The surprise package this time included the dynamic ladies of Jaipur - yes - the same ones who not so long ago were expected to pull a ghungat over their faces and remain in purdah ( more or less) especially outside the protective environment of their havelis. Today, they are out there, running successful businesses, travelling all over the world, organising seminars and conferences, participating enthusiastically in community service, encouraging their daughters to study abroad and generally leading a full, action packed existence. All this transformation has taken place in a decade, and the wonderful part is that their men seem to approve! And so do their in- laws. I met a delightful, bubbly chiffon saree clad bahu, mother of three teenagers, who proudly showed off her piercings ( over her right eyebrow , under her lips )and distinct tattoos. This was some change...

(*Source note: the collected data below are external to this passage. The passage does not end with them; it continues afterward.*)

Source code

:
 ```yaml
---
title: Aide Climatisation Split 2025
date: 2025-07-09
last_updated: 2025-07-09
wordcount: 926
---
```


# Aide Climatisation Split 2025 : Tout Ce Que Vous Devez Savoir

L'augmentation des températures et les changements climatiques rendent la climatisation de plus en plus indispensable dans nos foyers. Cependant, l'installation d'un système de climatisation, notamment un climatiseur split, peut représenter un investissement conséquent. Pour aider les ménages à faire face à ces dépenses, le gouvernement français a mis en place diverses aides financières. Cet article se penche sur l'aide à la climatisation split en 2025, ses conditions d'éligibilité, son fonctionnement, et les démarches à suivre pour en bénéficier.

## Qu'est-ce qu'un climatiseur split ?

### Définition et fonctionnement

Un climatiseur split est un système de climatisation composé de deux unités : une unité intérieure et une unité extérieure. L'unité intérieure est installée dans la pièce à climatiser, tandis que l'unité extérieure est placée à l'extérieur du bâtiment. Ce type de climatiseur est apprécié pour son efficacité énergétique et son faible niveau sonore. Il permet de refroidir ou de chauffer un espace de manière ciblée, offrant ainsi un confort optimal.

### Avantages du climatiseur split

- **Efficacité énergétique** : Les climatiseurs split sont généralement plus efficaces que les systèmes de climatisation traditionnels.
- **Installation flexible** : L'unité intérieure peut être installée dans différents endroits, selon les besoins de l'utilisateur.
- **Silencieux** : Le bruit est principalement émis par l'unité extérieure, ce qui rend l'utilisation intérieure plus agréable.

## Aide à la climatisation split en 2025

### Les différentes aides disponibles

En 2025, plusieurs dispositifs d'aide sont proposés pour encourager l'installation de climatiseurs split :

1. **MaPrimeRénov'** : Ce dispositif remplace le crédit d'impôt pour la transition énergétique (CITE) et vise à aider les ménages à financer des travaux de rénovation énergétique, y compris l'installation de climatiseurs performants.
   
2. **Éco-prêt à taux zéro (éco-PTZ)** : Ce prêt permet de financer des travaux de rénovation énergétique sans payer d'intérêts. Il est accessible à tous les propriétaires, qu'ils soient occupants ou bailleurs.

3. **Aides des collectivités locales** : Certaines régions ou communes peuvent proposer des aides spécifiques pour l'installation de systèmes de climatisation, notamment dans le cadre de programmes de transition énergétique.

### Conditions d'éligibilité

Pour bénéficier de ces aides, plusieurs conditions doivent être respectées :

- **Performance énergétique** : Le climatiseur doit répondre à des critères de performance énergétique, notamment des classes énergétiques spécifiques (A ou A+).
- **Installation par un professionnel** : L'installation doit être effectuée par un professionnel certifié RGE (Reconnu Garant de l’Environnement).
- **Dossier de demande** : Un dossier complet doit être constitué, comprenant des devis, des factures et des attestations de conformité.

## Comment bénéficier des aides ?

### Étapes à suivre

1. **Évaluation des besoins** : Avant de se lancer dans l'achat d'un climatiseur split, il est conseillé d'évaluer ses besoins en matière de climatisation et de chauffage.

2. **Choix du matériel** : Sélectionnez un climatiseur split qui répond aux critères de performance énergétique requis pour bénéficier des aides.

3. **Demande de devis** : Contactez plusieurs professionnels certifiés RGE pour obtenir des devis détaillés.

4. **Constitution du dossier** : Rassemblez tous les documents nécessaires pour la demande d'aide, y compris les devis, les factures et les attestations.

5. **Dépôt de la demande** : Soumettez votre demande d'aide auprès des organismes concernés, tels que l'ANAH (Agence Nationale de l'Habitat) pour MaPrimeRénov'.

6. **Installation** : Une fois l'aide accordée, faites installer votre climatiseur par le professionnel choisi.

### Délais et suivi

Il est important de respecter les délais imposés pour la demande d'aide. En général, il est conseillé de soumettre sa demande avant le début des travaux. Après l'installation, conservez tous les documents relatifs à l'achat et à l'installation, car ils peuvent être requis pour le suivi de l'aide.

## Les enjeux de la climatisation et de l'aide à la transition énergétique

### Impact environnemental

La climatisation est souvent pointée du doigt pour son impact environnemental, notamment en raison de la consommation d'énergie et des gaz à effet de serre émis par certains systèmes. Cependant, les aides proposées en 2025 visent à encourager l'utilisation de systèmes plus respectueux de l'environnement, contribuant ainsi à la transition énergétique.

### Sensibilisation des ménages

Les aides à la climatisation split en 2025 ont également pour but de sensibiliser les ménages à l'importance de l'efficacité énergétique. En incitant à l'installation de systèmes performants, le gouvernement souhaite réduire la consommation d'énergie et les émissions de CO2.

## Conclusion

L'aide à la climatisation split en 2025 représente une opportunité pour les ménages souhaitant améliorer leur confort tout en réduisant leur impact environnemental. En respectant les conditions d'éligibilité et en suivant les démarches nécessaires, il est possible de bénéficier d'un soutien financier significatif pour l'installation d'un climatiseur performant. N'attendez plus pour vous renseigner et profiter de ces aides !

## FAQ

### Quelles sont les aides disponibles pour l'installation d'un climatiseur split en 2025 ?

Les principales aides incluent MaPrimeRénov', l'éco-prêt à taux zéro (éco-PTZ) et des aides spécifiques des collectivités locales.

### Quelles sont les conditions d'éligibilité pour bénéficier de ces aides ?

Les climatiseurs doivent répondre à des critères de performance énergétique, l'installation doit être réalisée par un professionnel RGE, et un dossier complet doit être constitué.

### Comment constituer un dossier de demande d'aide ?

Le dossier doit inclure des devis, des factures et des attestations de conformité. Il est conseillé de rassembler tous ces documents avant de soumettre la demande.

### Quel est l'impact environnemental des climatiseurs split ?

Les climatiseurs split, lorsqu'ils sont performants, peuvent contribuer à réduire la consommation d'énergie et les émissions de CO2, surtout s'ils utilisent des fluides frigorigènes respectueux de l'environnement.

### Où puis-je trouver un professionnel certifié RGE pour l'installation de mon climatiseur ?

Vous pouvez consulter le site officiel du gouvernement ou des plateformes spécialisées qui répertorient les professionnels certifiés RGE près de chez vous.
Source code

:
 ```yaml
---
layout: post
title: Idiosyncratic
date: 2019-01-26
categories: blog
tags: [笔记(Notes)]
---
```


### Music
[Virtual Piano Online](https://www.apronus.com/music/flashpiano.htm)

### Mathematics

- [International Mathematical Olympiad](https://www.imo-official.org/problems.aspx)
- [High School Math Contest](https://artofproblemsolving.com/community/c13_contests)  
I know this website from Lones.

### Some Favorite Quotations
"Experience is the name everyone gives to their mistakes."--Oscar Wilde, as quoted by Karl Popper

Our flight back was delayed and further delayed. There was no water in the airport, nor any snacks ( or so my daughter complained ). But Vineet, the airport manager, more than made up for the lapses by his wit and charm. Plus, we had a royal co-passenger to keep us company in the lounge. Maharaja Gaj Singh from neighbouring Jodhpur pointed out the short sightedness of creating this huge airport but not allowing too many direct international flights into Jaipur ( visitors have to come via Delhi). There are no flights between Jodhpur and Jaipur either and one has to drive 5 hours to get from one city to the other. This is our premier tourist hub - but just look at the poor infrastructure and connectivity! Gaj Singh has successfully placed Jodhpur on the tourist map of the world almost single handedly - he has reason to be concerned. When we finally boarded our Jet Connect flight at some hideous hour ( there are zero flight options in the evening - it is this one to Mumbai, or the highway!), Gaj Singh had to travel cattle class like the rest ( no biz section in Connect), and buy his can of Pepsi , plus a chicken sandwich, again like the aam janata. It was good to note his comfort level and the fact that he made no effort to draw attention to himself even as some of his 'subjects' fell at his feet, bowed, scraped and grovelled to show their respect! A normal 'working class maharaja' - how refreshing is that!